In data 3.12.2012 il Comandante Regionale Lazio deferiva l'interessato all'Organo Collegiale, il quale fissava la propria riunione al giorno 3.1.2013.
In relazione all'invito a comparire, il (Lpd) indirizzava una nota al Presidente della Commissione di disciplina con la quale, facendo sempre riferimento al verbale della C.M.O. del 24.10.2012, chiedeva che l'adunanza fosse fissata ad una data successiva al termine dell'accertamento di idoneità.
Il Presidente dell'Organo Collegiale rigettava l'istanza, in considerazione del fatto che tale diagnosi era già in possesso dell'amministrazione e che, anche sulla scorta di essa, era stata comunque disposta la riassunzione del procedimento.
In data 3.1.2013, la Commissione di disciplina pronunciava il giudizio di non meritevolezza dell'Ispettore a conservare il grado.
2.2. Con un primo ordine di rilievi, parte ricorrente lamenta la violazione delle norme sulla competenza relative all'adozione dei provvedimenti di cui trattasi.
Si tratta di una censura palesemente infondata.

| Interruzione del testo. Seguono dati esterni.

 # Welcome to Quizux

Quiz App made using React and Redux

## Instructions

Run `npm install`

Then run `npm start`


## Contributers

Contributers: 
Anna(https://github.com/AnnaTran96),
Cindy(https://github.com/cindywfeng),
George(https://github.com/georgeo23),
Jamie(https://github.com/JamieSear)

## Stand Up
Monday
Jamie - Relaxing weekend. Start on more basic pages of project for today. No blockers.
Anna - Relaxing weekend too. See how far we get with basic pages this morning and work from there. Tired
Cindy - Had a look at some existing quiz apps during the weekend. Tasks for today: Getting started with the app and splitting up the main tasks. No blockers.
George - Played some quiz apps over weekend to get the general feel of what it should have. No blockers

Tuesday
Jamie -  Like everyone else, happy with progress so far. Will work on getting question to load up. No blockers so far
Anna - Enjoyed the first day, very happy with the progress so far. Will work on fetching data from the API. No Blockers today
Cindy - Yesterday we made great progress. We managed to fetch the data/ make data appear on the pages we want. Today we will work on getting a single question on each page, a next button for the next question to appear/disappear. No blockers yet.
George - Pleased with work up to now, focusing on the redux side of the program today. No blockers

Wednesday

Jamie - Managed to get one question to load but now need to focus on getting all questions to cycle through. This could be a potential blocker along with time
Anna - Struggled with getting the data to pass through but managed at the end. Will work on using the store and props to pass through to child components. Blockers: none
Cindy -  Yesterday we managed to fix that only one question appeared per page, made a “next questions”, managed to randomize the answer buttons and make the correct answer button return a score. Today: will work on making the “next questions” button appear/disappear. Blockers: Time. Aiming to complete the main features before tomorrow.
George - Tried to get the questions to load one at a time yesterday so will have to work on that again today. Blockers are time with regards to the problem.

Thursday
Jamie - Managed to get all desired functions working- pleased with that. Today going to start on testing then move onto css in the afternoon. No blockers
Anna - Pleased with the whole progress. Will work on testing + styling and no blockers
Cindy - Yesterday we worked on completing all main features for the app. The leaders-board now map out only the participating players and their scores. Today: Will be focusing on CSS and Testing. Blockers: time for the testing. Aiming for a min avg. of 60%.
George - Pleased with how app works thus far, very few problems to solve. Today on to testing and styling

E' infatti giurisprudenza ampiamente consolidata (cfr., ex plurimis, Cons. St., sentenza 31 maggio 2007, n. 2844), quella secondo cui la competenza del Comandante Generale della Guardia di Finanza, anche in ordine all'irrogazione delle sanzioni disciplinari, è stata determinata dall'art. 16 del D.Lgs. n. 29 del 1993 (come modificato con il decreto n. 80 del 1998 e trasfuso del D.Lgs. n. 165 del 2001), in base al quale le attribuzioni del Ministro in materia di gestione del personale sono state conferite ai dirigenti degli uffici dirigenziali generali, comunque denominati (e dunque, nell'ordinamento di settore, al Comandante Generale della Guardia di Finanza).
Nel caso di specie, risulta poi che il Comandante Generale abbia conferito, nella materia di cui trattasi (Det. n. 98635 del 26 marzo 2008), apposita delega ai Comandanti interregionali.
Tale potere di delega trova il suo fondamento negli artt. 16, comma 1, lettere b) e d), e 17, comma 1, lett. c), t.u. 30 marzo 2001 n. 165 (testo unico del pubblico impiego), dai quali si desume un potere generale dei dirigenti generali di delegare funzioni ai dirigenti sottordinati.
2.3. Un secondo ordine di rilievi riguarda la pretesa lesione del diritto di difesa, in considerazione del fatto che il procedimento sarebbe stato riassunto, e definito, nonostante il ricorrente avesse allegato e certificato l'esistenza di un legittimo impedimento, consistente nell'incapacità, sul piano psichico, di prendervi parte in maniera pienamente cosciente e consapevole.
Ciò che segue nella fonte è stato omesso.